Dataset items
════════

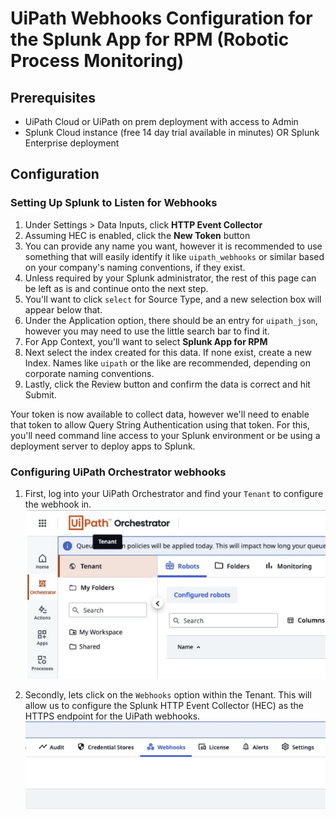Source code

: # UiPath Webhooks Configuration for the Splunk App for RPM (Robotic Process Monitoring)

## Prerequisites

- UiPath Cloud or UiPath on prem deployment with access to Admin
- Splunk Cloud instance (free 14 day trial available in minutes) OR Splunk Enterprise deployment

## Configuration

### Setting Up Splunk to Listen for Webhooks
1. Under Settings > Data Inputs, click **HTTP Event Collector**
1. Assuming HEC is enabled, click the **New Token** button
1. You can provide any name you want, however it is recommended to use something that will easily identify it like `uipath_webhooks` or similar based on your company's naming conventions, if they exist.
1. Unless required by your Splunk administrator, the rest of this page can be left as is and continue onto the next step.
1. You'll want to click `select` for Source Type, and a new selection box will appear below that.
1. Under the Application option, there should be an entry for `uipath_json`, however you may need to use the little search bar to find it.
1. For App Context, you'll want to select **Splunk App for RPM**</li>
1. Next select the index created for this data. If none exist, create a new Index. Names like `uipath` or the like are recommended, depending on corporate naming conventions.
1. Lastly, click the Review button and confirm the data is correct and hit Submit.

Your token is now available to collect data, however we'll need to enable that token to allow Query String Authentication using that token. For this, you'll need command line access to your Splunk environment or be using a deployment server to deploy apps to Splunk.

### Configuring UiPath Orchestrator webhooks

1. First, log into your UiPath Orchestrator and find your `Tenant` to configure the webhook in.
![UiPath Tenant](./images/webhook_images/uipath_tenant_1.jpg)

2. Secondly, lets click on the `Webhooks` option within the Tenant.  This will allow us to configure the Splunk HTTP Event Collector (HEC) as the HTTPS endpoint for the UiPath webhooks.
![UiPath Webhooks](./images/webhook_images/uipath_webhooks_2.jpg)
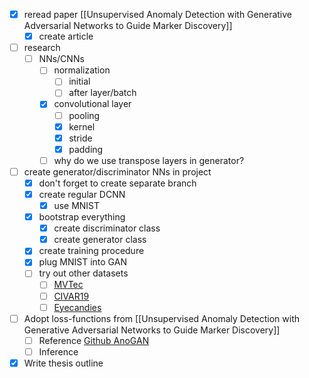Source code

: - [x] reread paper [[Unsupervised Anomaly Detection with Generative Adversarial Networks to Guide Marker Discovery]]
	- [x] create article
- [ ] research
	- [ ] NNs/CNNs
		- [ ] normalization
			- [ ] initial
			- [ ] after layer/batch
		- [x] convolutional layer
			- [ ] pooling		
			- [x] kernel
			- [x] stride
			- [x] padding
		- [ ] why do we use transpose layers in generator?
- [ ] create generator/discriminator NNs in project
	- [x] don't forget to create separate branch
	- [x] create regular DCNN
		- [x] use MNIST
	- [x] bootstrap everything
		- [x] create discriminator class
		- [x] create generator class
	- [x] create training procedure
	- [x] plug MNIST into GAN
	- [ ] try out other datasets
		- [ ] [MVTec](https://www.mvtec.com/company/research/datasets/mvtec-ad/)
		- [ ] [CIVAR19](https://www.cs.toronto.edu/~kriz/cifar.html)
		- [ ] [Eyecandies](https://eyecan-ai.github.io/eyecandies/)
- [ ] Adopt loss-functions from [[Unsupervised Anomaly Detection with Generative Adversarial Networks to Guide Marker Discovery]]
	- [ ] Reference [Github AnoGAN](https://github.com/seungjunlee96/AnoGAN-pytorch)
	- [ ] Inference
- [x] Write thesis outline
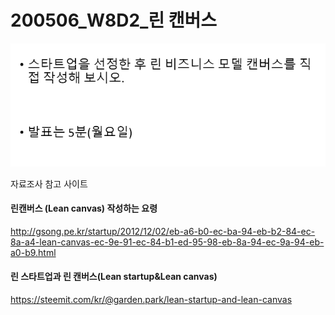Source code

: # 200506_W8D2_린 캔버스



![1588749070933](assets/1588749070933.png)



자료조사 참고 사이트

#### 린캔버스 (Lean canvas) 작성하는 요령

http://gsong.pe.kr/startup/2012/12/02/eb-a6-b0-ec-ba-94-eb-b2-84-ec-8a-a4-lean-canvas-ec-9e-91-ec-84-b1-ed-95-98-eb-8a-94-ec-9a-94-eb-a0-b9.html



#### 린 스타트업과 린 캔버스(Lean startup&Lean canvas)

https://steemit.com/kr/@garden.park/lean-startup-and-lean-canvas

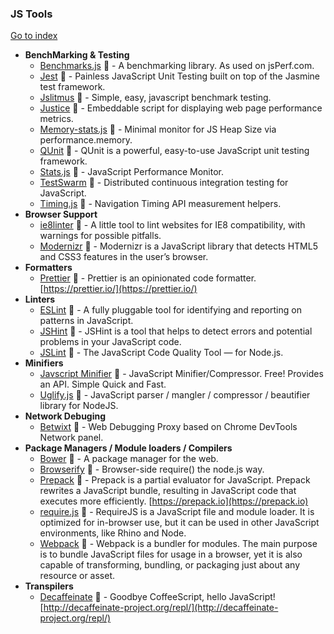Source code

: ### JS Tools
[Go to index](https://github.com/cdleon/awesome-front-end#index)
- **BenchMarking & Testing**
  * [Benchmarks.js](https://github.com/bestiejs/benchmark.js) :gift_heart: - A benchmarking library. As used on jsPerf.com.
  * [Jest](https://github.com/facebook/jest) :gift_heart: - Painless JavaScript Unit Testing built on top of the Jasmine test framework.
  * [Jslitmus](https://github.com/broofa/jslitmus) :gift_heart: - Simple, easy, javascript benchmark testing.
  * [Justice](https://github.com/okor/justice) :gift_heart: - Embeddable script for displaying web page performance metrics.
  * [Memory-stats.js](https://github.com/paulirish/memory-stats.js) :gift_heart: - Minimal monitor for JS Heap Size via performance.memory.
  * [QUnit](https://github.com/jquery/qunitjs.com) :gift_heart: - QUnit is a powerful, easy-to-use JavaScript unit testing framework.
  * [Stats.js](https://github.com/mrdoob/stats.js) :gift_heart: - JavaScript Performance Monitor.
  * [TestSwarm](https://github.com/jquery/testswarm) :gift_heart: - Distributed continuous integration testing for JavaScript.
  * [Timing.js](https://github.com/addyosmani/timing.js) :gift_heart: - Navigation Timing API measurement helpers.
- **Browser Support**
  * [ie8linter](https://github.com/israelidanny/ie8linter) :gift_heart: - A little tool to lint websites for IE8 compatibility, with warnings for possible pitfalls.
  * [Modernizr](https://github.com/modernizr/modernizr) :gift_heart: - Modernizr is a JavaScript library that detects HTML5 and CSS3 features in the user’s browser.
- **Formatters**
  * [Prettier](https://github.com/prettier/prettier) :gift_heart: - Prettier is an opinionated code formatter. [https://prettier.io/](https://prettier.io/)
- **Linters**
  * [ESLint](https://github.com/eslint/eslint) :gift_heart: - A fully pluggable tool for identifying and reporting on patterns in JavaScript.
  * [JSHint](https://github.com/jshint/jshint) :gift_heart: - JSHint is a tool that helps to detect errors and potential problems in your JavaScript code.
  * [JSLint](https://github.com/reid/node-jslint) :gift_heart: - The JavaScript Code Quality Tool — for Node.js.
- **Minifiers**
  * [Javscript Minifier](http://javascript-minifier.com/) :gift_heart: - JavaScript Minifier/Compressor. Free! Provides an API. Simple Quick and Fast.
  * [Uglify.js](https://github.com/mishoo/UglifyJS) :gift_heart: - JavaScript parser / mangler / compressor / beautifier library for NodeJS.
- **Network Debuging**
  * [Betwixt](https://github.com/kdzwinel/betwixt) :gift_heart: - Web Debugging Proxy based on Chrome DevTools Network panel.
- **Package Managers / Module loaders / Compilers**
  * [Bower](https://github.com/bower/bower) :gift_heart: - A package manager for the web.
  * [Browserify](https://github.com/substack/node-browserify) :gift_heart: - Browser-side require() the node.js way.
  * [Prepack](https://github.com/facebook/prepack) :gift_heart: - Prepack is a partial evaluator for JavaScript. Prepack rewrites a JavaScript bundle, resulting in JavaScript code that executes more efficiently. [https://prepack.io](https://prepack.io)
  * [require.js](https://github.com/requirejs/requirejs) :gift_heart: - RequireJS is a JavaScript file and module loader. It is optimized for in-browser use, but it can be used in other JavaScript environments, like Rhino and Node.
  * [Webpack](https://github.com/webpack/webpack) :gift_heart: - Webpack is a bundler for modules. The main purpose is to bundle JavaScript files for usage in a browser, yet it is also capable of transforming, bundling, or packaging just about any resource or asset.
- **Transpilers**
  * [Decaffeinate](https://github.com/decaffeinate/decaffeinate) :gift_heart: - Goodbye CoffeeScript, hello JavaScript! [http://decaffeinate-project.org/repl/](http://decaffeinate-project.org/repl/)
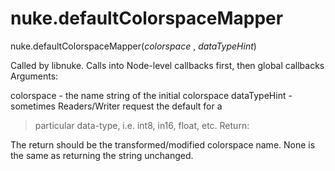 # nuke.defaultColorspaceMapper
nuke.defaultColorspaceMapper(_colorspace_ , _dataTypeHint_)

Called by libnuke. Calls into Node-level callbacks first, then global callbacks
Arguments:

colorspace - the name string of the initial colorspace dataTypeHint - sometimes Readers/Writer request the default for a
> particular data-type, i.e. int8, in16, float, etc.
Return:

The return should be the transformed/modified colorspace name. None is the same as returning the string unchanged.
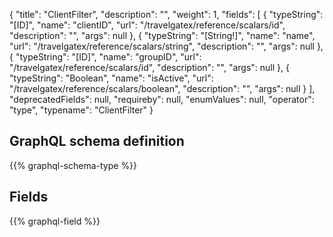 {
  "title": "ClientFilter",
  "description": "",
  "weight": 1,
  "fields": [
    {
      "typeString": "[ID]",
      "name": "clientID",
      "url": "/travelgatex/reference/scalars/id",
      "description": "",
      "args": null
    },
    {
      "typeString": "[String!]",
      "name": "name",
      "url": "/travelgatex/reference/scalars/string",
      "description": "",
      "args": null
    },
    {
      "typeString": "[ID]",
      "name": "groupID",
      "url": "/travelgatex/reference/scalars/id",
      "description": "",
      "args": null
    },
    {
      "typeString": "Boolean",
      "name": "isActive",
      "url": "/travelgatex/reference/scalars/boolean",
      "description": "",
      "args": null
    }
  ],
  "deprecatedFields": null,
  "requireby": null,
  "enumValues": null,
  "operator": "type",
  "typename": "ClientFilter"
}
## GraphQL schema definition

{{% graphql-schema-type %}}

## Fields

{{% graphql-field %}}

════════

Set the pictures aside and reproduce exactly the lines above, from the line holding "2. Secondly, lets" through the line holding "- [x] use MNIST", both included, with nothing else.

2. Secondly, lets click on the `Webhooks` option within the Tenant.  This will allow us to configure the Splunk HTTP Event Collector (HEC) as the HTTPS endpoint for the UiPath webhooks.
![UiPath Webhooks](./images/webhook_images/uipath_webhooks_2.jpg)
Source code

: - [x] reread paper [[Unsupervised Anomaly Detection with Generative Adversarial Networks to Guide Marker Discovery]]
	- [x] create article
- [ ] research
	- [ ] NNs/CNNs
		- [ ] normalization
			- [ ] initial
			- [ ] after layer/batch
		- [x] convolutional layer
			- [ ] pooling		
			- [x] kernel
			- [x] stride
			- [x] padding
		- [ ] why do we use transpose layers in generator?
- [ ] create generator/discriminator NNs in project
	- [x] don't forget to create separate branch
	- [x] create regular DCNN
		- [x] use MNIST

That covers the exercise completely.